Here is an excellent article by a Muslim denouncing terrorism. He doesn't pull his punches at all.

All of these attacks have been conducted by people who call themselves "Jihadis", this they claim is their struggle in the path of God. One cannot imagine to what extent the minds and the hearts of these people have become poisoned that in the month of Ramadan when even frowning is undesirable, they chose to murder and maim indiscriminately. The most incomprehensible aspect of these atrocities is that a vast majority of their victims are the very people on whose behalf these wars are waged!

If they want to fight and die for God, they are welcome. There are over 200,000 American soldiers, in Iraq and Afghanistan, who are there specifically to oblige them. Why not go and fight them?

These cowards, who call themselves Jihadis, run and hide from soldiers seeking to fight them and instead target helpless and unarmed civilians. They repeatedly confirm that they have no regard for social order, for law, for human life and even for the sacred injunctions from the God whose pleasure they seek through violence.

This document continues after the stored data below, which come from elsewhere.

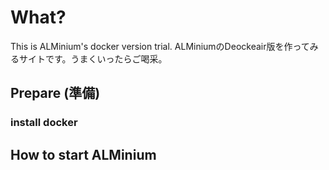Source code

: # What?
This is ALMinium's docker version trial.
ALMiniumのDeockeair版を作ってみるサイトです。うまくいったらご喝采。

## Prepare (準備)
### install docker

###

## How to start ALMinium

If they really wish to wage a Jihad (struggle) in this holy month of Ramadan, then their first target should be their own cowardice and the profound Jahiliyyah (ignorance) that disables them from seeing what is right and what is wrong.

I'm always encouraged by this kind of thing, because I believe that the repudiation of Islamic terrorism has to come from within Islam in order to have any effect. Of course, as he points out, since the vast majority of the people being killed and maimed by Muslim terrorists are Muslims -- and since the terrorists have not exactly demonstrated a high level of rationality -- it's doubtful that being condemned by other Muslims would have any influence on them.

2 comments:

Anonymous said...

May I recommend:

Kiser, John W. Commander of the Faithful: Še Life and Times of Emir
Abd el-Kader. Rhinebeck, NY: Monkfish Book Publishing, 2008.

Eaton, Charles le Gai. Islam and the Destiny of Man. Cambridge, UK:
Islamic Texts Society, 1994.

Shah-Kazemi, Reza. “From the Spirituality of Jihad to the Ideology of
Jihadism.” In Islam, Fundamentalism, and the Betrayal of Tradition:
Revised and Expanded, edited by Joseph Lumbard. Bloomington,
IN: World Wisdom, 2009.

Jim S. said...

Thanks for the references, they look really interesting!